I’ve covered books like this one before – including one in this very series – but it bears repeating that you generally cannot buy them, but only receive them as gifts, typically in the context of a business trip or a trade fair. When as in this case they promote national interests, as opposed to a single company or industry sector, they never fail to establish an interesting and often telling ideological background. Making the case for why it is a good idea to trade with your country always requires that its national character be described first, along with the country’s principal attractions. So the promotional book ends up resembling an odd kind of tourist guide or history book, whose overarching message is: we can do business together.

And so the country’s social and historical backgrounder may include mention not only of its political stability, but also of the fact that it has never defaulted on a loan. Social conflict will be downplayed and unionism left unmentioned, while anything that suggests ideological commonality without prejudice to the business environment will likely be emphasised. Hence for instance the extensive section on the army museum at Waiouru, where we learn amongst other things that
probably no other nation has been so remote [as New Zealand] from world events, yet so involved in international wars and warfare.


Diorama with New Zealand soldiers in Korea at the Amy Museum in Waiouru

At Waiouru, where ‘war is not glorified’, but rather presented as ‘accurate record’, experientially, the museum is kept nonetheless ‘at an even 19° Celsius and the humidity at 50%’. This is ostensibly to preserve the artefacts, but the idea of the air-conditioned battlefield fits within the sanitisation of society and the economy operated by this book for the purpose of packaging New Zealand for foreign consumption. Thus for instance the contribution of the Hawke’s Bay Farmers’ Meat Company begins as follows:

The word slaughterhouse conjures up a rather gruesome image, but step into the processing department of a New Zealand meatworks and you'll be surprised at what you see.

In spite of the chains of carcasses being processed and readied for export, the pervasive atmosphere is a clinical whiteness: white caps, white washable aprons, white rubber overboots, white butchers' uniforms, tiles around the walls and flex stainless steel hand basins, stainless steel sterilisers for washing knives at 80°Centigrade after each processing operation.

In a country that exports meat to EEC and American markets, and whose inhabitants are among the most enthusiastic meat consumers in the world, hygiene is to be a number one priority.
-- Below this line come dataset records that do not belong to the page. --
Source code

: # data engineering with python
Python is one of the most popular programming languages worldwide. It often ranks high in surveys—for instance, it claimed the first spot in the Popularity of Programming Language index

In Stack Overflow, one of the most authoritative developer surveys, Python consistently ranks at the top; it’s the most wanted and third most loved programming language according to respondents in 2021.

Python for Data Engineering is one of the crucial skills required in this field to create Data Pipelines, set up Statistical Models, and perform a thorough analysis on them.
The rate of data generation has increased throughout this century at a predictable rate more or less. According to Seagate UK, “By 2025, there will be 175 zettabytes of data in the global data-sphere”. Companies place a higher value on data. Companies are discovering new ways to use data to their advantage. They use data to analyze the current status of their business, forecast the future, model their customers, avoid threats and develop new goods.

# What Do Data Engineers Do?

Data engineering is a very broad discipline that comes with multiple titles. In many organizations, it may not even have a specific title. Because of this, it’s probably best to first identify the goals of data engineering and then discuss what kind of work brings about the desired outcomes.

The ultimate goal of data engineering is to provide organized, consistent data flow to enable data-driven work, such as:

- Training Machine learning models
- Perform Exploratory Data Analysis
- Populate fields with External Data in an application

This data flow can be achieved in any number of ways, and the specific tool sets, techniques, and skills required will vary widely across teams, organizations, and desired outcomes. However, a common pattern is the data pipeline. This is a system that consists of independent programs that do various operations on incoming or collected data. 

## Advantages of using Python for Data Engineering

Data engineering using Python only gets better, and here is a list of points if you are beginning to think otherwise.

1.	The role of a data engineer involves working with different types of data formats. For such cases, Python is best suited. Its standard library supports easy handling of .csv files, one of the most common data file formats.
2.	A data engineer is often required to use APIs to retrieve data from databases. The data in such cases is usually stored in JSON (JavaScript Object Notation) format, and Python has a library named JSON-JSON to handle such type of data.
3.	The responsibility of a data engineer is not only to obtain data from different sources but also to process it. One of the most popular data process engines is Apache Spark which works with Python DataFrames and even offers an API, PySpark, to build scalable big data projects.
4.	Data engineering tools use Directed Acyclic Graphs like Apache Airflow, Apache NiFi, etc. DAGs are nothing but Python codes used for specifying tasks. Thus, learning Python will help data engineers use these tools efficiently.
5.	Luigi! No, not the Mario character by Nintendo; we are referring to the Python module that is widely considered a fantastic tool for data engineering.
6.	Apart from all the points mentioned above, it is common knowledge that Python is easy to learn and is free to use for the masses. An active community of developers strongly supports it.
The whiteness and gleaming stainless steel ensure that the highest standards are maintained — standards that will satisfy countries who buy New Zealand meat.

What counts here is the image as much as the substance: the function of the whiteness and the gleaming stainless steel is as much to produce the correct perception amongst consumers as to ensure actual hygiene.
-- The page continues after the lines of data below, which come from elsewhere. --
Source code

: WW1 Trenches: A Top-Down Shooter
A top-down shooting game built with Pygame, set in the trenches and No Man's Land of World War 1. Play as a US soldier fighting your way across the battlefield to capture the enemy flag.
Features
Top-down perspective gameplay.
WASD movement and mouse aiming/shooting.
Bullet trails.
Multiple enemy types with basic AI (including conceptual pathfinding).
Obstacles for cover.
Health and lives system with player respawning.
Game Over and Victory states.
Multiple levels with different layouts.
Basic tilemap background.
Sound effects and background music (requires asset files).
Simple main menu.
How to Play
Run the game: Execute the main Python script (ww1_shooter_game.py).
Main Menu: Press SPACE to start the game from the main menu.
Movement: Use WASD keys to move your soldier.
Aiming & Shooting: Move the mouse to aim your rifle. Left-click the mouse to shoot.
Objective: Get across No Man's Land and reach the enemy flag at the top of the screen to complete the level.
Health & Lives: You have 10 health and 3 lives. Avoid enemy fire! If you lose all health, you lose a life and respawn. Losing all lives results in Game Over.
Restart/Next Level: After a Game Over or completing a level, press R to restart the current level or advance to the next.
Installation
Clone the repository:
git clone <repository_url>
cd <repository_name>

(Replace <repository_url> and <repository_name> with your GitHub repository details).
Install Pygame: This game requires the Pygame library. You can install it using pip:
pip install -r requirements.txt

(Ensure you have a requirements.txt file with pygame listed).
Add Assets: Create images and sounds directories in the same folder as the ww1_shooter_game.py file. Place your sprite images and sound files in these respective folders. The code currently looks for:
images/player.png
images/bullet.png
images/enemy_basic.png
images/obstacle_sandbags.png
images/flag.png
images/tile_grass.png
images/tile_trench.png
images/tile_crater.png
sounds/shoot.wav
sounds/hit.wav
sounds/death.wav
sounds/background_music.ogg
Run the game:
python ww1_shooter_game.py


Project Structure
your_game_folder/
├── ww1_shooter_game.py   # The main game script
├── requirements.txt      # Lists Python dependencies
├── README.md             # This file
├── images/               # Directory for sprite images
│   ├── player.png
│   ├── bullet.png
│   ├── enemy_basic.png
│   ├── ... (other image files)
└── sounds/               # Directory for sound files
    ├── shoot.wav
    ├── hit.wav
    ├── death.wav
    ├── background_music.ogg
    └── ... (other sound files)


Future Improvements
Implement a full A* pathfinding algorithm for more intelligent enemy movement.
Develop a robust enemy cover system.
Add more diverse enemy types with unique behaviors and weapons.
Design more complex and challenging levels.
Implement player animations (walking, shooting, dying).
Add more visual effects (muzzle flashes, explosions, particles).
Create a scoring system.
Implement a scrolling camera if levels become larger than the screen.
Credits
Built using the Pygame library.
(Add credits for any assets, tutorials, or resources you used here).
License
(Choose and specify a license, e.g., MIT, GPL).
This clean, white image is a subtext to many of the books’ contributions, in which industry produces prosperity without any adverse effects on the wider society or the environment. With hindsight we may recoil especially at the entry paid for by Union Carbide, boasting the company’s pervasive yet understated presence in almost every sector of the New Zealand economy, including of course pest control in agriculture. But long before its own mother of all disasters, the Gulf oil spill, another company was at the forefront of this kind of obfuscation.

After all, what could possibly go wrong?

The contribution by the New Zealand subsidiary of BP is the one that best articulates the view of globalisation espoused by the book, of capital flows in the service of industry and industry in the service of society, of transnational corporations whose local presence is always sensitive to the indigenous culture and its needs, whose interests are always consonant with if not secondary to those of the host nation. ‘A company that would employ New Zealanders to the maximum extent and generally identify itself with the country it serves’ – this was BP New Zealand, a corporation ostensibly not in the business of selling oil but of promoting alternative energies and conservation. Between 1978 and 1980, BP New Zealand sponsored a conservation award, a public relations idea so inspired that it was turned into a global affair by its British HQ. The artwork on the award itself, inspired by Māori mythology and motifs, offers an exemplary image of the oil company that goes beyond petroleum and harnesses the sun itself,


while BP executive David Kendall, unique amongst the book’s contributors, appears in a family picture that is the epitome of clean and white.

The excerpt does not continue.